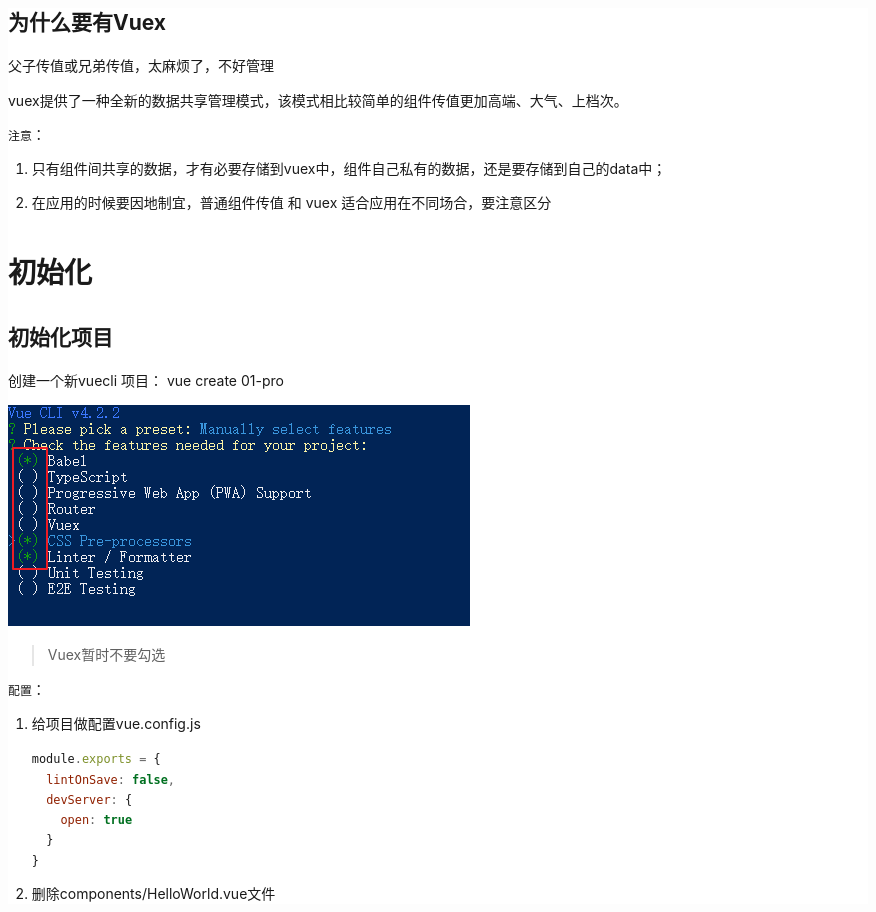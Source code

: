  

## 为什么要有Vuex

父子传值或兄弟传值，太麻烦了，不好管理

vuex提供了一种全新的数据共享管理模式，该模式相比较简单的组件传值更加高端、大气、上档次。



`注意`：

1. 只有组件间共享的数据，才有必要存储到vuex中，组件自己私有的数据，还是要存储到自己的data中；

2. 在应用的时候要因地制宜，普通组件传值  和  vuex 适合应用在不同场合，要注意区分

 

# 初始化

## 初始化项目

创建一个新vuecli 项目： vue  create  01-pro

![1581211435907](img(online)/1581211435907.png)

> Vuex暂时不要勾选



`配置`：

1. 给项目做配置vue.config.js

   ```js
   module.exports = {
     lintOnSave: false,
     devServer: {
       open: true
     }
   }
   
   ```

2. 删除components/HelloWorld.vue文件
_ _ _ _ _
Using the entries above, give again each line from the one containing "## 为什么要有Vuex" through the last line, exactly and only those.

### [Result]
## 为什么要有Vuex

父子传值或兄弟传值，太麻烦了，不好管理

vuex提供了一种全新的数据共享管理模式，该模式相比较简单的组件传值更加高端、大气、上档次。



`注意`：

1. 只有组件间共享的数据，才有必要存储到vuex中，组件自己私有的数据，还是要存储到自己的data中；

2. 在应用的时候要因地制宜，普通组件传值  和  vuex 适合应用在不同场合，要注意区分

 

# 初始化

## 初始化项目

创建一个新vuecli 项目： vue  create  01-pro

![1581211435907](img(online)/1581211435907.png)

> Vuex暂时不要勾选



`配置`：

1. 给项目做配置vue.config.js

   ```js
   module.exports = {
     lintOnSave: false,
     devServer: {
       open: true
     }
   }
   
   ```

2. 删除components/HelloWorld.vue文件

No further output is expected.